Jakarta (Antara Babel) - KPK memanggil Dirut PT Brantas Abipraya,  Bambang E Marsono dalam penyidikan kasus dugaaan percobaan pemberian suap terkait penghentian penanganan perkara pada perusahaan tersebut di Kejati DKI Jakarta.

Selain Dirut PT BA, KPK juga memanggil Manajer Keuangan proyek Wisma Atlet C1 PT BA Sugeng Santoso, Project Manager Wisma Atlet C1 PT BA Noval Umar, Manajer Keuangan proyek Rumah Susun Sulawesi PT BA Rudi Hariyanto, Project Manager Rusun Sulawesi PT BA Dimas Maulana dan Senior Manager PT BA Tumpang Muhammad.

"Para saksi diperiksa untuk tersangka MRD (Marudut)," kata Pelaksana Harian (Plh) Kabiro Humas KPK Yuyuk Andriati di Jakarta, Jumat.

Marudut pada hari ini juga dijadwalkan diperiksa untuk tersangka Direktur Keuangan PT BA Sudi Wantoko.

Kemarin, KPK sudah memeriksa Kepala Kejaksaan Tinggi (Kajati) DKI Jakarta Sudung Situmorang dan Asisten Pidana Khusus (Aspidsus) Kejati DKI Jakarta Tomo Sitepu dalam kasus ini, namun keduannya enggan berkomentar banyak mengenai pemeriksaan mereka.

Tujuan pemeriksaan mereka adalah untuk mengonfirmasi tujuan pemberian uang yang dilakukan oleh Sudi Wantoko dan senior manager PT Brantas Abipraya Dandung Pamularno melalui Marudut sebagai usaha untuk menghentikan perkara penyelidikan yang dilakukan Kejati DKI terkait PT Brantas Abipraya terkait penggunaan uang hiburan.

"Mana ada orang mau memberikan  uang tanpa tujuan, apa Marudut aktivis lembaga swadaya masyarakat yang kerjanya menolong jaksa yang kesulitan keuangan?
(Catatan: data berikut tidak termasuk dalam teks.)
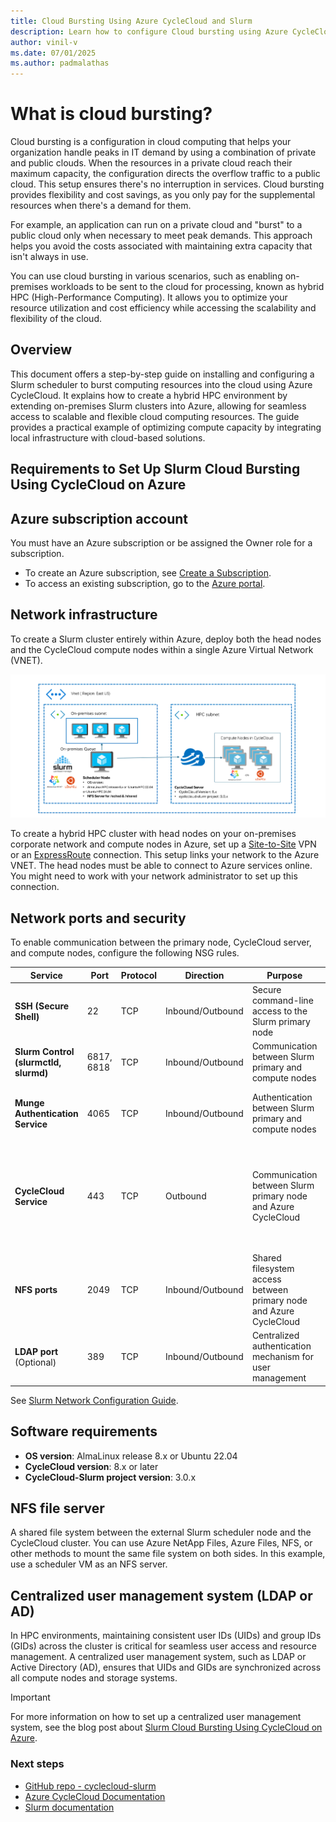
 ```yaml
---
title: Cloud Bursting Using Azure CycleCloud and Slurm
description: Learn how to configure Cloud bursting using Azure CycleCloud and Slurm.
author: vinil-v
ms.date: 07/01/2025
ms.author: padmalathas
---
```


# What is cloud bursting?

Cloud bursting is a configuration in cloud computing that helps your organization handle peaks in IT demand by using a combination of private and public clouds. When the resources in a private cloud reach their maximum capacity, the configuration directs the overflow traffic to a public cloud. This setup ensures there's no interruption in services. Cloud bursting provides flexibility and cost savings, as you only pay for the supplemental resources when there's a demand for them.

For example, an application can run on a private cloud and "burst" to a public cloud only when necessary to meet peak demands. This approach helps you avoid the costs associated with maintaining extra capacity that isn't always in use.

You can use cloud bursting in various scenarios, such as enabling on-premises workloads to be sent to the cloud for processing, known as hybrid HPC (High-Performance Computing). It allows you to optimize your resource utilization and cost efficiency while accessing the scalability and flexibility of the cloud.

## Overview

This document offers a step-by-step guide on installing and configuring a Slurm scheduler to burst computing resources into the cloud using Azure CycleCloud. It explains how to create a hybrid HPC environment by extending on-premises Slurm clusters into Azure, allowing for seamless access to scalable and flexible cloud computing resources. The guide provides a practical example of optimizing compute capacity by integrating local infrastructure with cloud-based solutions.


## Requirements to Set Up Slurm Cloud Bursting Using CycleCloud on Azure

## Azure subscription account
You must have an Azure subscription or be assigned the Owner role for a subscription.

* To create an Azure subscription, see [Create a Subscription](/azure/cost-management-billing/manage/create-subscription#create-a-subscription).
* To access an existing subscription, go to the [Azure portal](https://portal.azure.com/).

## Network infrastructure
To create a Slurm cluster entirely within Azure, deploy both the head nodes and the CycleCloud compute nodes within a single Azure Virtual Network (VNET). 

![Slurm cluster](../../images/slurm-cloud-burst/slurm-cloud-burst-architecture.png)

To create a hybrid HPC cluster with head nodes on your on-premises corporate network and compute nodes in Azure, set up a [Site-to-Site](/azure/vpn-gateway/tutorial-site-to-site-portal) VPN or an [ExpressRoute](/azure/expressroute/) connection. This setup links your network to the Azure VNET. The head nodes must be able to connect to Azure services online. You might need to work with your network administrator to set up this connection.

## Network ports and security
To enable communication between the primary node, CycleCloud server, and compute nodes, configure the following NSG rules.

| **Service**                        | **Port**        | **Protocol** | **Direction**    | **Purpose**                                                            | **Requirement**                                                                 |
|------------------------------------|-----------------|--------------|------------------|------------------------------------------------------------------------|---------------------------------------------------------------------------------|
| **SSH (Secure Shell)**             | 22              | TCP          | Inbound/Outbound | Secure command-line access to the Slurm primary node                   | Open on both on-premises firewall and Azure NSGs                                |
| **Slurm Control (slurmctld, slurmd)** | 6817, 6818   | TCP          | Inbound/Outbound | Communication between Slurm primary and compute nodes                  | Open in on-premises firewall and Azure NSGs                                     |
| **Munge Authentication Service**   | 4065            | TCP          | Inbound/Outbound | Authentication between Slurm primary and compute nodes                   | Open on both on-premises network and Azure NSGs                                 |
| **CycleCloud Service**             | 443             | TCP          | Outbound         | Communication between Slurm primary node and Azure CycleCloud            | Allow outbound connections to Azure CycleCloud services from the Slurm primary node |
| **NFS ports**                      | 2049            | TCP          | Inbound/Outbound | Shared filesystem access between primary node and Azure CycleCloud       | Open on both on-premises network and Azure NSGs                                 |
| **LDAP port** (Optional)           | 389             | TCP          | Inbound/Outbound | Centralized authentication mechanism for user management                | Open on both on-premises network and Azure NSGs

See [Slurm Network Configuration Guide](https://slurm.schedmd.com/network.html).

## Software requirements

- **OS version**: AlmaLinux release 8.x or Ubuntu 22.04
- **CycleCloud version**: 8.x or later
- **CycleCloud-Slurm project version**: 3.0.x

## NFS file server
A shared file system between the external Slurm scheduler node and the CycleCloud cluster. You can use Azure NetApp Files, Azure Files, NFS, or other methods to mount the same file system on both sides. In this example, use a scheduler VM as an NFS server.

## Centralized user management system (LDAP or AD)
In HPC environments, maintaining consistent user IDs (UIDs) and group IDs (GIDs) across the cluster is critical for seamless user access and resource management. A centralized user management system, such as LDAP or Active Directory (AD), ensures that UIDs and GIDs are synchronized across all compute nodes and storage systems.

> [!Important]
> 
> For more information on how to set up a centralized user management system, see the blog post about [Slurm Cloud Bursting Using CycleCloud on Azure](https://techcommunity.microsoft.com/blog/azurehighperformancecomputingblog/setting-up-slurm-cloud-bursting-using-cyclecloud-on-azure/4140922).

### Next steps

* [GitHub repo - cyclecloud-slurm](https://github.com/Azure/cyclecloud-slurm/tree/master)
* [Azure CycleCloud Documentation](../../overview.md)
* [Slurm documentation](https://slurm.schedmd.com/documentation.html)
Makanya kami bicara niat, korupsi tidak gampang karena ada berjuta rasa di dalamnya, kompleks dan tidak linear," kata Wakil Ketua KPK Saut Situmorang saat ditanya mengenai tujuan pemeriksaan Sudung dan Tomo.

KPK baru menetapkan Sudi, Dandung dan Marudut sebagai tersangka pemberi suap dengan sangkaan Pasal 5 ayat (1) huruf a UU No 31 Tahun 1999 sebagaimana telah diubah dengan UU No 20 Tahun 2001 Tentang Pemberantasan Tindak Pidana Korupsi jo Pasal 55 ayat (1) ke-1 KUHPidana atau pasal 5 ayat (1) huruf a UU 31/1999 sebagaimana telah diubah dengan UU 20/2001 tentang perubahan atas UU 31/1999 Jo pasal 55 ayat 1 ke-1 jo pasal 53 ayat 1 KUHPidana tentang penyuapan dan percobaan penyuapan.

Ancaman pidana bagi mereka yang terbukti adalah paling singkat 1 tahun dan lama 5 tahun ditambah denda paling sedikit Rp50 juta dan paling banyak Rp250 juta dan percobaan untuk melakukan kejahatan.